• [AVAILABLE DATA]:
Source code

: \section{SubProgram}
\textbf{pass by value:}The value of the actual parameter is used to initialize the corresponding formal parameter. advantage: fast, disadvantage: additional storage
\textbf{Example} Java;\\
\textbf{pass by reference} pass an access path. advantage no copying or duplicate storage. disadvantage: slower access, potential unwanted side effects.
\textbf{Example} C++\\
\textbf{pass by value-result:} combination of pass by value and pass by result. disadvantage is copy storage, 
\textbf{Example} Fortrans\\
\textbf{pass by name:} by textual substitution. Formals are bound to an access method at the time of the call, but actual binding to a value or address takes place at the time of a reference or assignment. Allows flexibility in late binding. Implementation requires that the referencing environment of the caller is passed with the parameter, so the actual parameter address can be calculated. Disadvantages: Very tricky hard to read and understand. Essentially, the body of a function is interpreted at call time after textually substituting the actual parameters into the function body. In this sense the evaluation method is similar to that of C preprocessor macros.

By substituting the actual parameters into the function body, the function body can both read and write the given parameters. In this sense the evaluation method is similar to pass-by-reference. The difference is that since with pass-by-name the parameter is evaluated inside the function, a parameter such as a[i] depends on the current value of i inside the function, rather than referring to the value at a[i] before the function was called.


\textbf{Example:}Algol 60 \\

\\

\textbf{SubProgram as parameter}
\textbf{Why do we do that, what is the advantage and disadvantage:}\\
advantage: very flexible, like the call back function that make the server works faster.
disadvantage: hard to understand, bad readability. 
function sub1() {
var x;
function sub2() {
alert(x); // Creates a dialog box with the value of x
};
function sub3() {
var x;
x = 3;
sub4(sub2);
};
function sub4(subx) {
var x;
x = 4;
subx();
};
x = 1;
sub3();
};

• [TASK INSTRUCTIONS]:
Each entry above is to be printed again exactly.

• [RESULT OF THE TASK]:
Source code

: \section{SubProgram}
\textbf{pass by value:}The value of the actual parameter is used to initialize the corresponding formal parameter. advantage: fast, disadvantage: additional storage
\textbf{Example} Java;\\
\textbf{pass by reference} pass an access path. advantage no copying or duplicate storage. disadvantage: slower access, potential unwanted side effects.
\textbf{Example} C++\\
\textbf{pass by value-result:} combination of pass by value and pass by result. disadvantage is copy storage, 
\textbf{Example} Fortrans\\
\textbf{pass by name:} by textual substitution. Formals are bound to an access method at the time of the call, but actual binding to a value or address takes place at the time of a reference or assignment. Allows flexibility in late binding. Implementation requires that the referencing environment of the caller is passed with the parameter, so the actual parameter address can be calculated. Disadvantages: Very tricky hard to read and understand. Essentially, the body of a function is interpreted at call time after textually substituting the actual parameters into the function body. In this sense the evaluation method is similar to that of C preprocessor macros.

By substituting the actual parameters into the function body, the function body can both read and write the given parameters. In this sense the evaluation method is similar to pass-by-reference. The difference is that since with pass-by-name the parameter is evaluated inside the function, a parameter such as a[i] depends on the current value of i inside the function, rather than referring to the value at a[i] before the function was called.


\textbf{Example:}Algol 60 \\

\\

\textbf{SubProgram as parameter}
\textbf{Why do we do that, what is the advantage and disadvantage:}\\
advantage: very flexible, like the call back function that make the server works faster.
disadvantage: hard to understand, bad readability. 
function sub1() {
var x;
function sub2() {
alert(x); // Creates a dialog box with the value of x
};
function sub3() {
var x;
x = 3;
sub4(sub2);
};
function sub4(subx) {
var x;
x = 4;
subx();
};
x = 1;
sub3();
};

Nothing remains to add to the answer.